You might have Bill Smith – the Motorola engineer who pioneered Six Sigma as we currently understand it. Henry Ford could also have a place on the mountain – the genius behind the assembly line method of manufacturing, and the man who brought affordable automobiles to the American public. Sakichi Toyoda and Taiichi Ohno, the men behind the incomparable Toyota Production System, probably round out the four faces.
But there’s a case to be made for someone else… someone you might have never heard of.
Her name was Lillian Moller Gilbreth, and she was instrumental to our modern understanding of process improvement.
The Legend of Lillian Gilbreth
There weren’t many women enrolled in school in the early 1900s. Education wasn’t a privilege for many young girls. That’s why, when Lillian Gilbreth earned her Ph.D. in psychology from Brown University in 1915, she committed herself to providing alternative life paths for ambitious, like-minded women.
To achieve that goal, she used her background in psychology and engineering to see the world in a slightly different way than everyone else.
For example, she worked to create simpler, faster ways of doing housework. That way, women could finish their house duties earlier and pursue jobs and school outside of the home. This field of study led her to a career in waste reduction, which culminated in (arguably) her most famous contribution to process improvement.

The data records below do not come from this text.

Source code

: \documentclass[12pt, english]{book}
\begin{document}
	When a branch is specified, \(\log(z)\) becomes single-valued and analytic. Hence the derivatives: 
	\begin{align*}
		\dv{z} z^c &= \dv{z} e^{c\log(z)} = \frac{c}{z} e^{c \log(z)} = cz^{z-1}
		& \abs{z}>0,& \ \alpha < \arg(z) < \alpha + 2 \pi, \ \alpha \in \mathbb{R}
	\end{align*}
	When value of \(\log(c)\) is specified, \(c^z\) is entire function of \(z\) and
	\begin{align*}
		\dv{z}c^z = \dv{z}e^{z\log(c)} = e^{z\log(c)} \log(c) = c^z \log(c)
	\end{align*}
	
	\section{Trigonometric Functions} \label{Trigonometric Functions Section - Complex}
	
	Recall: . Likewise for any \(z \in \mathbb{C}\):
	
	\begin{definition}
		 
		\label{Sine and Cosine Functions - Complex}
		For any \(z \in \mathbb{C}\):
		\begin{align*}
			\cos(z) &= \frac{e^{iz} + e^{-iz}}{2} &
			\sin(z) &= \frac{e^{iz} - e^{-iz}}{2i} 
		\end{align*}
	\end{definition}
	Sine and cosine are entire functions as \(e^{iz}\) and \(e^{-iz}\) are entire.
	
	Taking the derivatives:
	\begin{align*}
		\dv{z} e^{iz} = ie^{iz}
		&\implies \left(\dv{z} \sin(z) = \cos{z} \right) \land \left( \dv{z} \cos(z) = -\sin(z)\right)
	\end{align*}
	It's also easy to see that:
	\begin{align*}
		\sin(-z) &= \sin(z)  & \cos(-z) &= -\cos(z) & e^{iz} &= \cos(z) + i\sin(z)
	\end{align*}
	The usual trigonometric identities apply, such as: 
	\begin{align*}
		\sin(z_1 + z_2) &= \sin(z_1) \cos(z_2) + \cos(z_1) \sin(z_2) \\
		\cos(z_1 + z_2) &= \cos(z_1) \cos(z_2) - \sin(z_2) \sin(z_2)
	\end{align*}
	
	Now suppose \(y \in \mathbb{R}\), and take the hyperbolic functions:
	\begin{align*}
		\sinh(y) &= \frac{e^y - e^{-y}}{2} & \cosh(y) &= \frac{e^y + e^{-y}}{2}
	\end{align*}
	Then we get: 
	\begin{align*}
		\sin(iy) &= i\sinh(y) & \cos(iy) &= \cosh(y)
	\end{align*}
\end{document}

The Study of Time and Motion
Along with her husband Frank, Lillian created an industry-changing system for process efficiency.

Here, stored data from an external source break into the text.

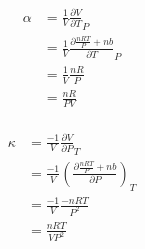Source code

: \documentclass[10pt]{article} %
\begin{document}
\begin{align}
  \alpha &= \frac{1}{V}\frac{\partial V}{\partial T}_P\\
  &= \frac{1}{V}\frac{\partial \frac{nRT}{P}+nb}{\partial T}_P\\
  &= \frac{1}{V} \frac{nR}{P}\\
  &= \frac{nR}{PV}\\
\end{align}

\begin{align}
  \kappa &= \frac{-1}{V}\frac{\partial V}{\partial P}_T\\
  &= \frac{-1}{V}(\frac{\partial \frac{nRT}{P}+nb}{\partial P})_T\\
  &= \frac{-1}{V}\frac{-nRT}{P^2}\\
  &= \frac{nRT}{VP^2}\\
\end{align}
\end{document}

When studying bricklayers, the Gilbreths noticed that every single worker moved in a different way. Some would bend at the knees to scoop up a brick. Others would bend at the waist. Some would turn left. Some would turn right. Some worked off a pivot foot, while others turned their bodies completely.
This was a disaster for efficiency. The Gilbreths believed that there was one single best way to lay a brick – specifically, the method that required the least amount of physical movement. So, they introduced a simple change: bricks were wheeled over to the bricklayers at waist-height. No more bending over.

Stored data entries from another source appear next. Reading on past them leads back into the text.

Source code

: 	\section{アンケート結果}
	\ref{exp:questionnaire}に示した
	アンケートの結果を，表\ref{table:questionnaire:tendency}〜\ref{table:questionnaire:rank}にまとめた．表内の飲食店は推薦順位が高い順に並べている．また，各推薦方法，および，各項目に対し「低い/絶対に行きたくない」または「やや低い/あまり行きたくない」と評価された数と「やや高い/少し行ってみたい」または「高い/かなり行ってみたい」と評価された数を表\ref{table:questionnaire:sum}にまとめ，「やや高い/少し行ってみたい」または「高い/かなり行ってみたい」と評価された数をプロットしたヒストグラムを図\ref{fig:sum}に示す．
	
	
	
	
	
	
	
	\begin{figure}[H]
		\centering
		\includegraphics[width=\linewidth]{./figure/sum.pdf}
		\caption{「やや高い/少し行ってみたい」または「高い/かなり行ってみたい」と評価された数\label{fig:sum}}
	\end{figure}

That single change almost doubled productivity, and the Gilbreths were off and running.
Optimizing Workspaces
Throughout their careers, the Gilbreths optimized workspaces of all shapes and sizes. They started their own consulting firm, and they helped companies grow and expand – even through the Great Depression.
But Lillian might be best remembered for her role in optimizing home kitchens. Always eager to make life easier for her fellow women, Lillian interviewed more than 4,000 homemakers, and totally redesigned the traditional American kitchen.
She adjusted the heights for stoves and sinks, she rearranged appliances to reduce the number of footsteps women had to take while cooking and cleaning, and invented devices like the foot-pedal trashcan lid.
Lillian’s work was revolutionary, and her brilliant mind helped define one of Lean’s eight wastes – motion. She made lives better for people everywhere, redefined what it meant to be a “career woman” in America, and earned her place among the leaders of process improvement.